Your objective: Each line below that includes the word "shows" adds one to the count; give that count and nothing else.

[Saved entries]
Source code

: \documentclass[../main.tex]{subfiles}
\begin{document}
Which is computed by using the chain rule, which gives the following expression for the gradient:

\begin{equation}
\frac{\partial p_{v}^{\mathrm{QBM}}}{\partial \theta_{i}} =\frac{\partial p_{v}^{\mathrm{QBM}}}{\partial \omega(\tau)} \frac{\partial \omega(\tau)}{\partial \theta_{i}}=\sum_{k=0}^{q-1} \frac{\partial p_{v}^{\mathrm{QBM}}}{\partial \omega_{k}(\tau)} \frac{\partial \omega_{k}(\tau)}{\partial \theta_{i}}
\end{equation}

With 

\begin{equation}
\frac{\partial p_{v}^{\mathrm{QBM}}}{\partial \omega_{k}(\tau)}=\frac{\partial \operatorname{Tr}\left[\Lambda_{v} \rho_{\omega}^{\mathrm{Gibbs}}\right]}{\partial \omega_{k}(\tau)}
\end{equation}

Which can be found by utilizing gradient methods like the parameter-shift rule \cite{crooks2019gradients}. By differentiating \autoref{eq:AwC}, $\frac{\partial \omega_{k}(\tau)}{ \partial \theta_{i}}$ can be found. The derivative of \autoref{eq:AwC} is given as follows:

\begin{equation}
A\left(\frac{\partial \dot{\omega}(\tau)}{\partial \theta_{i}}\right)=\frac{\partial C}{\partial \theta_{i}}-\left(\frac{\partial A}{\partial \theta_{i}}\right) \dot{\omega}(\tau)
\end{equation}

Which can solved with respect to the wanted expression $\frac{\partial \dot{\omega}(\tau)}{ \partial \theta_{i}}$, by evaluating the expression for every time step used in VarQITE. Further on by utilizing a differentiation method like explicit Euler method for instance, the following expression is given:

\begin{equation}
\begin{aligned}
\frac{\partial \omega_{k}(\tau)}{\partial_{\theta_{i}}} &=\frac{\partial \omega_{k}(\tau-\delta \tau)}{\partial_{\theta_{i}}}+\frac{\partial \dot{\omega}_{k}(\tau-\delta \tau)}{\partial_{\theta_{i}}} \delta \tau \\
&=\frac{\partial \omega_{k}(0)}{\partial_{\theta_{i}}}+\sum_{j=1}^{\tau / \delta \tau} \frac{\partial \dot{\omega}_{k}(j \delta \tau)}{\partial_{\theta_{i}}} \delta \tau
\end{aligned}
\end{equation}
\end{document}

--

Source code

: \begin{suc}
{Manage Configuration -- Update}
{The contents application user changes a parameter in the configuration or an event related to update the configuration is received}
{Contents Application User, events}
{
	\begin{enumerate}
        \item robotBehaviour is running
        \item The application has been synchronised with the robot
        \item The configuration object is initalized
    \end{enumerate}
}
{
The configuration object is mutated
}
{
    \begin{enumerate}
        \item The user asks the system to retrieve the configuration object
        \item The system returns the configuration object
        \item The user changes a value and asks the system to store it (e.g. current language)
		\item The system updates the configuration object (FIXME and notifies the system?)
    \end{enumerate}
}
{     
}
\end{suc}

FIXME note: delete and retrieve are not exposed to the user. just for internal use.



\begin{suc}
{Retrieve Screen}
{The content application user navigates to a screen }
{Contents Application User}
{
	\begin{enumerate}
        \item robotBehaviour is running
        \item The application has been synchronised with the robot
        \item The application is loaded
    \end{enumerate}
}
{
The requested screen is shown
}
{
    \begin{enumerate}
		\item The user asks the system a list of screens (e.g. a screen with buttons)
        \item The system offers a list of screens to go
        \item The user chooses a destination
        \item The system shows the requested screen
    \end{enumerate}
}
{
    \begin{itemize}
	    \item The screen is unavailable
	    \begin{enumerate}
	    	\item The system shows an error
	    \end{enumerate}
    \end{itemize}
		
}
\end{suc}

Solution: 2